This week, on Saturday, we will have the 80th anniversary of the WWII Battle of the Bulge (16 December 1944 to 25 January 1945). There, 8,407 U.S. soldiers lost their lives, 46,170 were wounded and 20,905 declared missing. There were also an estimated 103,900 German casualties.
Next week, on Monday, we will commemorate the 80th anniversary of the Auschwitz concentration camp liberation.
On 27 January 1945, Auschwitz, the Nazi concentration camp in occupied Poland was liberated by the Soviet Red Army. Historians estimate that more than a million people were “exterminated” in Auschwitz during the less than 5 years of its existence. The majority, around 1 million people, were Jewish. Although most of the prisoners had been killed, about 7,000 had been left behind. The date is now commemorated as International Holocaust Remembrance Day.
But another commemoration, about which one does not hear much these days, is the 80th anniversary of the death of Dietrich Bonhoeffer (1906 – 1945).
Dietrich Bonhoeffer was a German pastor, theologian, and anti-Nazi dissident who was a key founding member of the Confessing Church, which arose in opposition to German government-sponsored efforts to unify all the Protestant churches into a single pro-Nazi German Evangelical Church
When I was a seminary student in Detroit, Michigan, one of my professors introduced me to Bonhoeffer’s Letters and Papers from Prison, first published in 1951. It was a mind-opening experience, for a very pious seminarian. The book was compiled by Bonhoeffer’s good friend, the German theologian and pastor, Eberhard Bethge (1909 – 2000). It is based on letters and papers that Bonhoeffer had written and received during his imprisonment at Tegel Prison, north of Berlin.
Bonhoeffer was arrested in April 1943 by the Gestapo and imprisoned at Tegel Prison for 1½ years. Later, he was moved to Flossenbürg concentration camp, near the German border with what was then Czechoslovakia. At Flossenbürg, on April 9, 1945, Bonhoeffer was executed by hanging.
One year before the Nazis executed him, Bonhoeffer had written to Bethge: “What is bothering me incessantly is the question about what Christianity really is, or indeed who Christ really is, for us today.”
Bonhoeffer felt that the time had come for a “religionless Christianity,” because so much institutional religion seemed so alien to the Gospel. Today, I would say he was writing about the problem “churchianity.”
“During the last year or so,” Bonhoeffer continued, “I have come to know and understand more the profound this-worldliness of Christianity.

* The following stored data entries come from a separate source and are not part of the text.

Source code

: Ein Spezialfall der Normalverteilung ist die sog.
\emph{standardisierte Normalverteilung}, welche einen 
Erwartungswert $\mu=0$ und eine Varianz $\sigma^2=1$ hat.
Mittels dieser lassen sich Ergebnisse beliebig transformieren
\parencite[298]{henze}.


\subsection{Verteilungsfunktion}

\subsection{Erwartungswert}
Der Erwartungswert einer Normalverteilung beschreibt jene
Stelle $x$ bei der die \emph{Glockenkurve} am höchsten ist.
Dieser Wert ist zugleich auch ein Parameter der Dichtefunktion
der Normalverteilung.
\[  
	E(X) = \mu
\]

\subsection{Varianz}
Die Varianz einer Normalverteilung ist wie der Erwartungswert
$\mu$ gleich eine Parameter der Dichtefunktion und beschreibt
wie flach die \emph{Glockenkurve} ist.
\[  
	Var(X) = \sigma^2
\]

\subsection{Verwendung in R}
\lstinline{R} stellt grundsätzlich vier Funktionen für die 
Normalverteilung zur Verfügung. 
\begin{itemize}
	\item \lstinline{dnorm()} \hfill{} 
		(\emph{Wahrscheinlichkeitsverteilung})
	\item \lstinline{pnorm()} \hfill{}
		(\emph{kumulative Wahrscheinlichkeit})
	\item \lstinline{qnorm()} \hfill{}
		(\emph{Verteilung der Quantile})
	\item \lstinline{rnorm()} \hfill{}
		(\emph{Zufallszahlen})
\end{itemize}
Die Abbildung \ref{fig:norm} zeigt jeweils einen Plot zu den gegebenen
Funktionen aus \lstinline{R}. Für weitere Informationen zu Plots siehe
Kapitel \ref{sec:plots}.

The Christian is not a homo religiosus, but simply a human person as Jesus was a human person…I am still discovering, right up to this moment, that it is only by living completely in this world that one learns to have faith….By this-worldliness I mean living unreservedly in life’s duties, problems, successes, failures, and perplexities. In so doing we throw ourselves completely into the arms of God. That, I think, is faith. And that is how one becomes a human and a Christian.”
We do not know how Bonhoeffer would have developed these ideas. I wish he could have lived longer. Ironically, he was executed just two weeks before soldiers from the United States 90th and 97th Infantry Divisions liberated the Flossenbürg camp. And a month before the unconditional surrender of the remaining German armed forces on May 8, 1945, ending World War II in Europe.
History does not repeat itself, but some historic mistakes are often ignored and repeated.
We can indeed learn a few lessons from the Bonhoeffer era as we see abuses of power and the betrayals of leadership in our own days — inside and outside of the church.
Bonhoeffer was alarmed that so many Christian church leaders (Protestant and Catholic) openly supported Adolf Hitler (1889 – 1945). He was even more alarmed that so many Christian men and women tacitly supported the inhumane Nazi regime through their own silence and inaction.
Adolf Hitler was baptized as a Catholic but was not at all a Christian believer. He and his Nazi party promoted “Positive Christianity,” a movement which rejected most traditional Christian doctrines. His involvement in “Positive Christianity” was driven by opportunism and a pragmatic recognition of the political importance of the Christian churches. It was promoted as well by Nazi Party condemnation of criticism from a “lying press” during Adolf Hitler’s rise to power.
In Hitler’s “Positive Christianity” and his exaggerated self-pride, Hitler and his Nazi zealots saw the Führer as the herald of a new revelation. He proclaimed Jesus as an “Aryan fighter” who struggled against “the power and pretensions of the corrupt Pharisees.”
Joseph Goebbels (1897 – 1945), Reich Minister of Propaganda for Nazi Germany from 1933 to 1945, wrote in April 1941, in his diary, that although Hitler was a powerful opponent of the Vatican and Christianity, “…he forbids me to leave the church, for tactical reasons.” In his memoirs, Hitler’s Minister of Armaments Albert Speer (1905 – 1981) wrote that Hitler “…conceived of the church as an instrument that could be useful to him.”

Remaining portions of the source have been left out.